An early first-century popular rabbinical tradition (first recorded by Philo, 20 BC-AD 50) notes that Moses “separated himself” from his wife Zipporah when he returned from his encounter with God in the burning bush. Another rabbinical tradition, concerning the choosing of the elders of Israel in Numbers 7, relates that after God had worked among them, one man exclaimed, “Woe to the wives of these men!”
These stories, whether true or not, express the popular piety in Israel at the time of the birth of Christ. That culture understood virginity and abstinence not as a mere rejection of something enjoyable, but as something naturally taken up by one whose life has been consecrated by the Lord’s Spirit to be a vessel of salvation to His people.
The intervening centuries of social, religious, and philosophical conditioning have made us suspicious of virginity and chastity in a way that no one in the Lord’s time would have been.
Mary became the vessel for God Himself. Consider that the poetically parallel incident of the Lord’s entry through the east gate of the Temple (in Ezekiel 43-44): “This gate shall be shut; it shall not be opened, and no one shall enter by it, for the Lord God of Israel has entered by it; therefore it shall be shut.”
And Joseph – his wife’s miraculous conception and birth-giving (confirmed by the angel in dream-visions) and the sight of God incarnate in the face of the child Christ, would be enough to convince him that his marriage was set apart from the norm. Within Mary’s very body had dwelt the second Person of the Trinity. If touching the ark of the covenant had cost Uzzah his life, and if even the scrolls containing the Law, the Psalms, and the Prophets were venerated, certainly Joseph would neither have dared nor desired to approach Mary to request his “conjugal rights”!

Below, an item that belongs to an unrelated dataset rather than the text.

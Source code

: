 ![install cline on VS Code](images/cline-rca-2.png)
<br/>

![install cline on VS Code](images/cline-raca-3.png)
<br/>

“But it would seem you are sure based on your particular understanding of Mary. Is that not a bias, not based on the text?”
True – but it’s a dogma of Catholic and Eastern Orthodox faith, based on 2000 years of Sacred Tradition, so I’m in good company.
to HJ,
Ezekiel 43-44): “This gate shall be shut; it shall not be opened, and no one shall enter by it, for the Lord God of Israel has entered by it; therefore it shall be shut.”
I take this reference to have been fulfilled when the Holy Spirit came on Jesus at His baptism “and remained”.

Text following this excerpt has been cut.